> **What is expected**
If a line of the records contains the word "configured", list it.

> **Data provided**
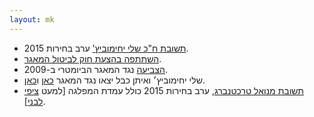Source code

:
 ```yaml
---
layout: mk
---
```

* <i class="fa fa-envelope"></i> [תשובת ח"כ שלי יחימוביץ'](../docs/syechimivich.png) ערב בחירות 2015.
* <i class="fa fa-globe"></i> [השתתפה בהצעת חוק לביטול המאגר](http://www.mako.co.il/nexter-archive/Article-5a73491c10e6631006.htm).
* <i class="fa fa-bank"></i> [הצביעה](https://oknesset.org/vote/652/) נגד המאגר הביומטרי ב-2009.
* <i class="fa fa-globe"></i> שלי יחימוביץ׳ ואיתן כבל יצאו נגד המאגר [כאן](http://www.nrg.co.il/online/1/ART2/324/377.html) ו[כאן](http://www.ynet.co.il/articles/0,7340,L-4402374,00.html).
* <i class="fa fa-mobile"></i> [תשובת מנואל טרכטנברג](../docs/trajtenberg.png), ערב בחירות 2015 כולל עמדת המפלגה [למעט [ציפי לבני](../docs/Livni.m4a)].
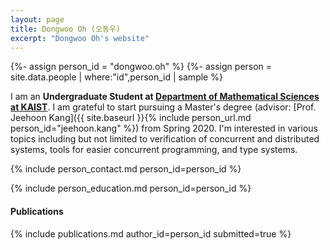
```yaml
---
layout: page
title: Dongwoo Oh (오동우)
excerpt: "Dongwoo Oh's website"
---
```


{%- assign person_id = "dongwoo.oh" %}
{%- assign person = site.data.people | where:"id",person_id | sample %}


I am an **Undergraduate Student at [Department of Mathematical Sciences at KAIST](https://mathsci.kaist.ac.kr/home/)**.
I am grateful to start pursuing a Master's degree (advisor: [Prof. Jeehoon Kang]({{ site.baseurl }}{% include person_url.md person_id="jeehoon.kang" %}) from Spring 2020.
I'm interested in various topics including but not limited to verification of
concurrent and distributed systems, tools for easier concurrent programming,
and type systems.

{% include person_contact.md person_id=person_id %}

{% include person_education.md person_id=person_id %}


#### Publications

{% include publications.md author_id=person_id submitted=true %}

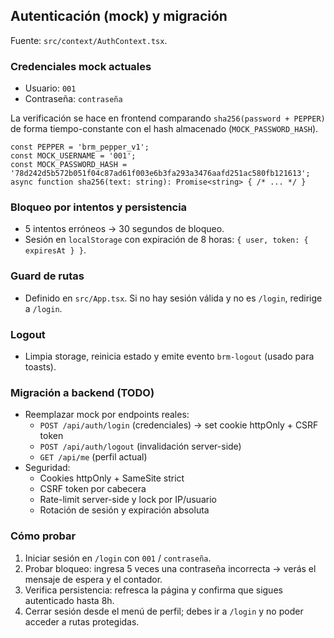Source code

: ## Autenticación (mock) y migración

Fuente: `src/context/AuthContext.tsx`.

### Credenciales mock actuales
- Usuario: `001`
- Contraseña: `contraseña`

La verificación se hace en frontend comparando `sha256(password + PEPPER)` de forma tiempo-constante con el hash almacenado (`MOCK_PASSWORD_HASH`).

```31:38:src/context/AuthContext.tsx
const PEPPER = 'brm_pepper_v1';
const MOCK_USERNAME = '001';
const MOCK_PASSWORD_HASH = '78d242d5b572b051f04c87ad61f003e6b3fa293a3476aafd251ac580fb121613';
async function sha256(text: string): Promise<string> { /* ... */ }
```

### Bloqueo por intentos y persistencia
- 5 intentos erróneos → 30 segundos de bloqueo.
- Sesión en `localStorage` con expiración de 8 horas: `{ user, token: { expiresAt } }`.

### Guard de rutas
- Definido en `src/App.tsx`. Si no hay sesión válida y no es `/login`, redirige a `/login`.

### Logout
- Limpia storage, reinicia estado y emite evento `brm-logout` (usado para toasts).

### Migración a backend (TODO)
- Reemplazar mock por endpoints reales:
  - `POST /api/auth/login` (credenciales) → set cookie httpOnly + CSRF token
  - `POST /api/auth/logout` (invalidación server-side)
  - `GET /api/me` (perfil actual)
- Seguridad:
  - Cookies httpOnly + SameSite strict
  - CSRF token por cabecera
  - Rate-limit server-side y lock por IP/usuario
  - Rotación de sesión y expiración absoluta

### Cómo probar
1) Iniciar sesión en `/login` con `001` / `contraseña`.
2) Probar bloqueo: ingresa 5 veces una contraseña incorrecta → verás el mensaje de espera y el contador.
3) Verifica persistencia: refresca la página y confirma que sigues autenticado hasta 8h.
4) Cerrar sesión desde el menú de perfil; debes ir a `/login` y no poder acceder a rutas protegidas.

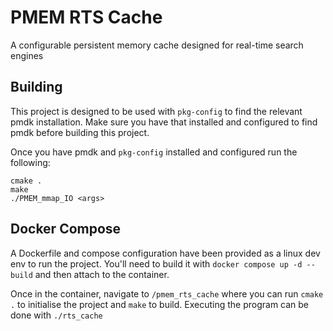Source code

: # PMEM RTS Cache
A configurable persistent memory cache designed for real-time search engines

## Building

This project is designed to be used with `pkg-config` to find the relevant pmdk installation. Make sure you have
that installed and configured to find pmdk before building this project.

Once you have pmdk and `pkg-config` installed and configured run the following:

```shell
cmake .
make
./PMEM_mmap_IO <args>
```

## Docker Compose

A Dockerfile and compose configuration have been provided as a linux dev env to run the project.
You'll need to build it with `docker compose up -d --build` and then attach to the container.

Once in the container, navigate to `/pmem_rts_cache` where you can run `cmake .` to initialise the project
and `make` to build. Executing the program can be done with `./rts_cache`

> **Response below**
that installed and configured to find pmdk before building this project.
Once you have pmdk and `pkg-config` installed and configured run the following:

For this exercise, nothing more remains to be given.